● Task instructions
Go through the data line by line. Copy each one holding the string "science".

Source texts of formatted documents
-=-=-=-=-

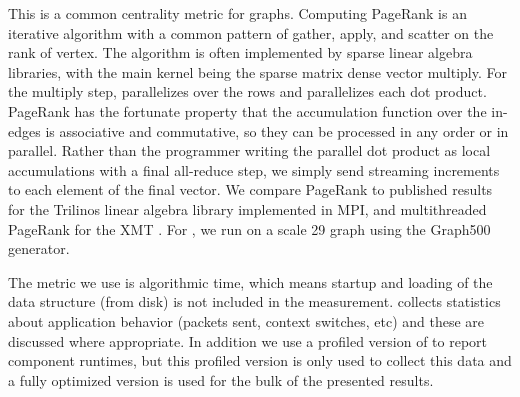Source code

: \vspace{0.5ex}
 This is a common centrality metric for
graphs. Computing PageRank is an iterative algorithm with a common
pattern of gather, apply, and scatter on the rank of vertex. The algorithm
is often implemented by sparse linear algebra libraries, with the main
kernel being the sparse matrix dense vector multiply. For the multiply
step, \Grappa parallelizes over the rows and parallelizes each dot
product. PageRank has the fortunate property that the accumulation
function over the in-edges is associative and commutative, so they can
be processed in any order or in parallel. Rather than the programmer writing the
parallel dot product as local accumulations with a final all-reduce
step, we simply send streaming increments to each element of the final
vector. We compare PageRank to published results for the Trilinos linear algebra library implemented in MPI, and multithreaded PageRank for the XMT \cite{MTGL:pagerank}.
For \Grappa, we run on a scale 29 graph using the Graph500 generator.

The metric we use is algorithmic time, which means startup and loading of the
data structure (from disk) is not included in the measurement. \Grappa
collects statistics about application behavior (packets sent, context
switches, etc) and these are discussed where appropriate. In addition we use a
profiled version of \Grappa to report component runtimes, but this profiled
version is only used to collect this data and a fully optimized version is
used for the bulk of the presented results.

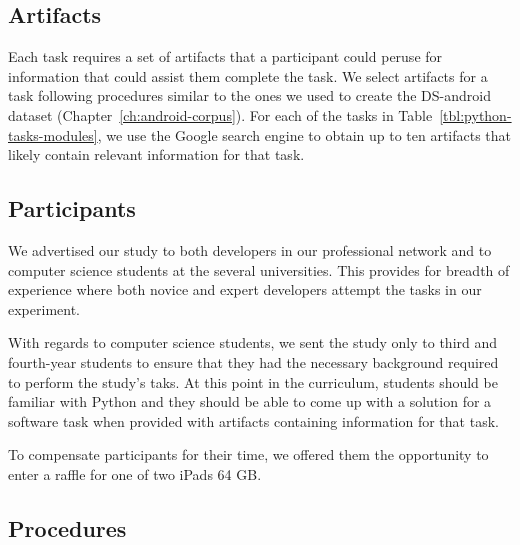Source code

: 







\subsection{Artifacts}
\label{sec:experiment-artifacts}


Each task requires a set of artifacts that a participant could peruse for information that could assist them complete the task.
We select artifacts for a task following procedures similar to the ones we used to create the \acs{DS-android} dataset (Chapter~\ref{ch:android-corpus}). 
For each of the tasks in Table~\ref{tbl:python-tasks-modules}, we use the Google search engine to obtain up to ten artifacts that likely contain relevant
information for that task. 






\subsection{Participants}



We advertised our study to both developers in our professional network and to computer science students at the several universities. 
This provides for breadth of experience where both novice and expert developers attempt the tasks in our experiment. 


With regards to computer science students, we sent the study only to third and fourth-year students to ensure that they had the necessary background required to perform the study's taks.
At this point in the curriculum, students should be familiar with Python and they should be able to come up with a solution 
for a software task when provided with artifacts containing information for that task.


To compensate participants for their time, we offered them the opportunity to enter a raffle for one of two iPads 64 GB.






\subsection{Procedures}
\label{cp6:evaluation-procedures}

-=-=-=-=-

● Answer for the task
We advertised our study to both developers in our professional network and to computer science students at the several universities. 
With regards to computer science students, we sent the study only to third and fourth-year students to ensure that they had the necessary background required to perform the study's taks.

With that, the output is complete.